Hace pocos días mantenía una conversación con alguien que está trabajando para poner en marcha un pequeño negocio. De hecho, está en una fase muy primeriza. Lo único que tiene a día de hoy, al margen de un buen puñado de ideas, es un compromiso firme: voy a hacerlo.
Mientras me hablaba de algunas de sus ideas, realmente buenas en mi opinión, esa ilusión desmedida que se percibía de inicio parecía ir desvaneciéndose poco a poco al ir entrando en detalles. Los cómos, todo ese terreno inexplorado que separa idea de producto/servicio terminado y listo para entregar, le preocupaban en exceso.

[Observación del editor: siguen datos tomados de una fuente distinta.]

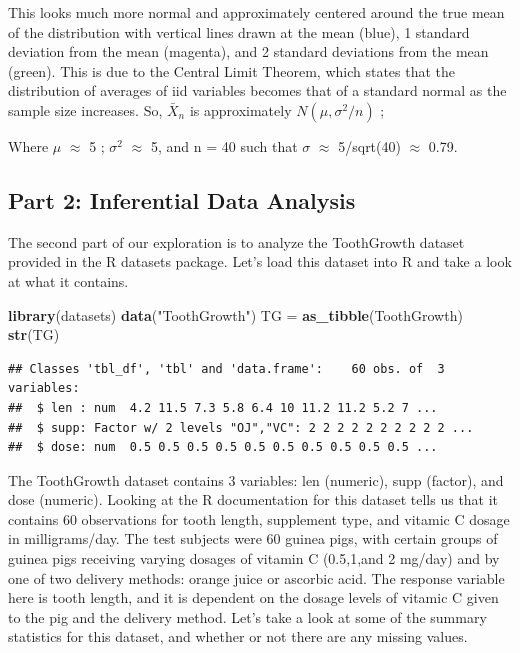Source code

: \documentclass[
]{article}
\newenvironment{Shaded}{\begin{snugshade}}{\end{snugshade}}
\newcommand{\KeywordTok}[1]{\textcolor[rgb]{0.13,0.29,0.53}{\textbf{#1}}}
\newcommand{\NormalTok}[1]{#1}
\newcommand{\StringTok}[1]{\textcolor[rgb]{0.31,0.60,0.02}{#1}}
\begin{document}
This looks much more normal and approximately centered around the true
mean of the distribution with vertical lines drawn at the mean (blue), 1
standard deviation from the mean (magenta), and 2 standard deviations
from the mean (green). This is due to the Central Limit Theorem, which
states that the distribution of averages of iid variables becomes that
of a standard normal as the sample size increases. So, \(\bar X_n\) is
approximately \(N(\mu, \sigma^2 / n)\) ;

Where \(\mu\) \(\approx\) 5 ; \(\sigma^2\) \(\approx\) 5, and n = 40
such that \(\sigma\) \(\approx\) 5/sqrt(40) \(\approx\) 0.79.

\hypertarget{part-2-inferential-data-analysis}{%
\subsection{Part 2: Inferential Data
Analysis}\label{part-2-inferential-data-analysis}}

The second part of our exploration is to analyze the ToothGrowth dataset
provided in the R datasets package. Let's load this dataset into R and
take a look at what it contains.

\begin{Shaded}
\begin{Highlighting}[]
\KeywordTok{library}\NormalTok{(datasets)}
\KeywordTok{data}\NormalTok{(}\StringTok{"ToothGrowth"}\NormalTok{)}
\NormalTok{TG =}\StringTok{ }\KeywordTok{as_tibble}\NormalTok{(ToothGrowth)}
\KeywordTok{str}\NormalTok{(TG)}
\end{Highlighting}
\end{Shaded}

\begin{verbatim}
## Classes 'tbl_df', 'tbl' and 'data.frame':    60 obs. of  3 variables:
##  $ len : num  4.2 11.5 7.3 5.8 6.4 10 11.2 11.2 5.2 7 ...
##  $ supp: Factor w/ 2 levels "OJ","VC": 2 2 2 2 2 2 2 2 2 2 ...
##  $ dose: num  0.5 0.5 0.5 0.5 0.5 0.5 0.5 0.5 0.5 0.5 ...
\end{verbatim}

The ToothGrowth dataset contains 3 variables: len (numeric), supp
(factor), and dose (numeric). Looking at the R documentation for this
dataset tells us that it contains 60 observations for tooth length,
supplement type, and vitamic C dosage in milligrams/day. The test
subjects were 60 guinea pigs, with certain groups of guinea pigs
receiving varying dosages of vitamin C (0.5,1,and 2 mg/day) and by one
of two delivery methods: orange juice or ascorbic acid. The response
variable here is tooth length, and it is dependent on the dosage levels
of vitamic C given to the pig and the delivery method. Let's take a look
at some of the summary statistics for this dataset, and whether or not
there are any missing values.
\end{document}
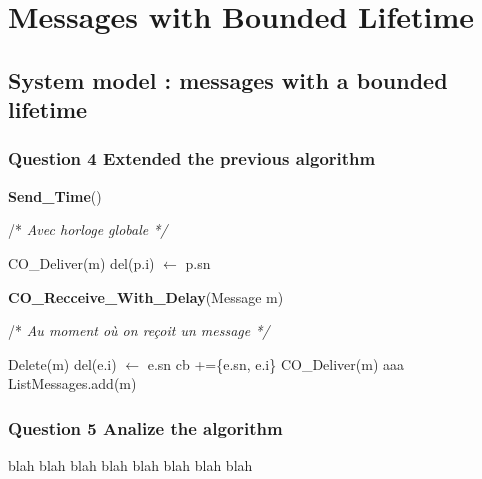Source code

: \chapter{Messages with Bounded Lifetime}

\section{System model : messages with a bounded lifetime}

\subsection{Question 4 Extended the previous algorithm}
\begin{algorithm}
\caption{\textbf{Send\_Time}()}
/* \textit{ Avec horloge globale */}
\label{algo:Q4a}
\begin{algorithmic}[1]
      \STATE  CO\_Deliver(m)
   \STATE  del(p.i) $\leftarrow$ p.sn
   \ENDIF
   \ENDFOR
  \ENDIF
\end{algorithmic}
\end{algorithm}


\begin{algorithm}
\caption{\textbf{CO\_Recceive\_With\_Delay}(Message m)}
/* \textit{ Au moment où on reçoit un message */}
\label{algo:Q4b}
\begin{algorithmic}[1]
  \STATE Delete(m)
   \STATE  del(e.i) $\leftarrow$ e.sn
     \STATE  cb +=\{e.sn, e.i\}
     \STATE  CO\_Deliver(m)
     \STATE aaa %
       \ENDFOR
       \ELSE
       \STATE ListMessages.add(m)
       \ENDIF
\end{algorithmic}
\end{algorithm}


\subsection{Question 5 Analize the algorithm}
 blah  blah  blah  blah  blah  blah  blah  blah 



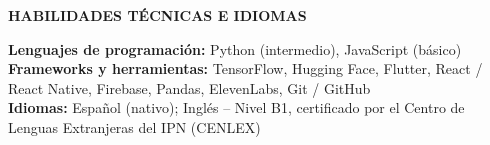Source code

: \documentclass[11pt]{article}
\newcommand{\seccion}[1]{%
    \vspace{4pt}
    \begin{center}
        \textbf{\MakeUppercase{#1}}
    \end{center}
    \vspace{-10pt}
    \hrulefill
    \vspace{2pt}
}
\begin{document}
\seccion{Habilidades Técnicas e Idiomas}

\textbf{Lenguajes de programación:} Python (intermedio), JavaScript (básico)\\
\vspace{6pt}
\textbf{Frameworks y herramientas:} TensorFlow, Hugging Face, Flutter, React / React Native, Firebase, Pandas, ElevenLabs, Git / GitHub\\
\vspace{6pt}
\textbf{Idiomas:} Español (nativo); Inglés -- Nivel B1, certificado por el Centro de Lenguas Extranjeras del IPN (CENLEX)
\end{document}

Se lamentaba por su desventaja competitiva frente a otro tipo de organizaciones que disponen, en ocasiones, de casi ilimitados recursos.
Sin embargo, había algo que no era capaz de ver. En esas grandes organizaciones nadie hace nada porque sí, ni porque quiere, ni porque es buena idea. De hecho, nadie decide qué es buena o mala idea si la repercusión que pueda tener hacer algo al respecto supera su capacidad de decisión. Y así, las buenas ideas mueren si no son para todo el mundo. O se quedan obsoletas mientras decides permitirte pedir permiso, o mientras el permiso llega.
Pero tú y tu pequeño negocio no necesitáis algo bueno para todo el mundo, sino algo genial para unos pocos. Y, sobre todo, no tenéis que pedirle permiso a nadie. Sois libres para tomar decisiones correctas e incorrectas, para acertar o equivocaros sin que nadie os prohíba hacerlo. Sois libres para decidir que esa idea merece el riesgo. El cómo viene después, y te cueste más o menos encontrarlo, siempre existe uno.
Solamente cuando te das cuenta de que eres libre para decidir sin pedir permiso comprenderás, valorarás, y podrás explotar la ventaja que realmente te diferencia.